Pesterfield told four Baltimore County councilmembers in a private meeting later that day that some of the accusations were untrue or only partially true. A portion of that meeting violated the Maryland Open Meetings Act because there was a quorum of councilmembers, County Attorney James Benjamin said.

St. Jean, Dartigue, and Baltimore County public defender Michelle Kim reiterated Friday that their clients reported “deplorable and unsafe conditions” at the jail, and pointed out that the previous jail director said in a 2019 affidavit that the Towson facility was not fit to house minors.

One child said he refused to enter his assigned cell because it was covered in feces, Kim said. Another child who reported being in mental distress was taken to the “butt-naked room,” a colloquialism she used for a room where inmates who report suicidal ideations are held in solitude, stripped of their clothing, including underwear, and sleep with a plastic blanket on the floor until they’re cleared to return to living with other people, she said.

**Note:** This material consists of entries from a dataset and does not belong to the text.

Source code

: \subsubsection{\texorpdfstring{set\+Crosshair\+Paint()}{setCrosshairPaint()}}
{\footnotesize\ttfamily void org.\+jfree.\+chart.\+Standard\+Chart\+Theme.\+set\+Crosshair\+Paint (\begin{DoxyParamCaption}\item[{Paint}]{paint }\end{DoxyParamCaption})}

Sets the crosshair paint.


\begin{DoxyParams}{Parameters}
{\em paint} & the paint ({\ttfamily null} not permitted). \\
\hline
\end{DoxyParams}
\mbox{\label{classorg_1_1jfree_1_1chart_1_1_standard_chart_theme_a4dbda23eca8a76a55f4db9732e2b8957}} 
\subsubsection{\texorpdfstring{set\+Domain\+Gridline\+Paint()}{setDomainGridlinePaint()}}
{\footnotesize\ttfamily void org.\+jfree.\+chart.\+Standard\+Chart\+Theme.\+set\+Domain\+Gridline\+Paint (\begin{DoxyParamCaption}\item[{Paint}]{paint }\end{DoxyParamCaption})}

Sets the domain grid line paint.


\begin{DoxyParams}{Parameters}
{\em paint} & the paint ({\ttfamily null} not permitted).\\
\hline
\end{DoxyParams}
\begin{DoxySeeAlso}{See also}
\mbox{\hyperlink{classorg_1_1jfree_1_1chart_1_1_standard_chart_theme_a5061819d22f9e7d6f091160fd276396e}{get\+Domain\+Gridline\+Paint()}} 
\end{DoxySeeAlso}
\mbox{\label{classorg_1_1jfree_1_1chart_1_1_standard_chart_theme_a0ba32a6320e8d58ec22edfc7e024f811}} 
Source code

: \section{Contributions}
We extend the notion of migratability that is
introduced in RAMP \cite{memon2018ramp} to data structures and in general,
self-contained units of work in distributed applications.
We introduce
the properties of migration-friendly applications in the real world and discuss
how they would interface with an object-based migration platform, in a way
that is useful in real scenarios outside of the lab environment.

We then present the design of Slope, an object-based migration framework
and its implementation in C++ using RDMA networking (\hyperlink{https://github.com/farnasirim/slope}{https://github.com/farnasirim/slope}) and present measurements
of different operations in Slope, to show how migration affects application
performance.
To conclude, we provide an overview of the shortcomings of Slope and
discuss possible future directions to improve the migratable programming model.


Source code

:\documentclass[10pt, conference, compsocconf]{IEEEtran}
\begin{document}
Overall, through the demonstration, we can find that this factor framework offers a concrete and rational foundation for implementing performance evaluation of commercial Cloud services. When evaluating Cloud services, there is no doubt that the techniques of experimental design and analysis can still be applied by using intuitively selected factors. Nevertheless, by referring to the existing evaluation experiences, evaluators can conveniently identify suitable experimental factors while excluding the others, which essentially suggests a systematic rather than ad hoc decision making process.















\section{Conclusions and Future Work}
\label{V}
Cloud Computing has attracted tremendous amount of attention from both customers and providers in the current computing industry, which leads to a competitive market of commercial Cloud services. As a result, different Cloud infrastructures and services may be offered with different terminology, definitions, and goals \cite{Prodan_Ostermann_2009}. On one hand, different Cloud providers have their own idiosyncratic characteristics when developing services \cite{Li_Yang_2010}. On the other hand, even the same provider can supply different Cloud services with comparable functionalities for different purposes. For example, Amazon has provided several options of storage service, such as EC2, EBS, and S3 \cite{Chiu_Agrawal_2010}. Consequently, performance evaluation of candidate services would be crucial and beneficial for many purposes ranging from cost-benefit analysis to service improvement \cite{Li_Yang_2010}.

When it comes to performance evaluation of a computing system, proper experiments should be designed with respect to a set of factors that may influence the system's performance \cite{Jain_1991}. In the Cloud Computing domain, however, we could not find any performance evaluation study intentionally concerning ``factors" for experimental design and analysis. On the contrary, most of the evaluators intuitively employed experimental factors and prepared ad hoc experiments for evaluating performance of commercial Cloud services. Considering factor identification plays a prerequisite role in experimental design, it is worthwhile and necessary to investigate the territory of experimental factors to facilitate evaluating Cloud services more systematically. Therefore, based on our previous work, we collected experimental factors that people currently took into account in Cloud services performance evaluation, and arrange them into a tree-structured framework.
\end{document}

Other kids said they were given rare opportunities to shower, had to sleep in dirty cells with clogged toilets, and were only allowed to change clothes once a week.

“Fixing the situation is not what we’re looking for,” Kim said. “The overwhelming theme of what we’re presenting here today is that these children should not be stepping foot into this facility.”

The jail currently houses six minors who are detained pretrial on charges like murder, assault and armed robbery, down from 12 earlier this month, Pesterfield said Thursday. Under a 2015 law, children who are automatically charged as adults and deemed “transfer eligible” are held pretrial by the Maryland Department of Juvenile Services instead of in adult jails.

“Baltimore County has more children in adult jails than any major jurisdiction,” Kim said. “We know this because we charge more kids as adults here [and in] Baltimore City, but Baltimore City does not place children in adult jail.”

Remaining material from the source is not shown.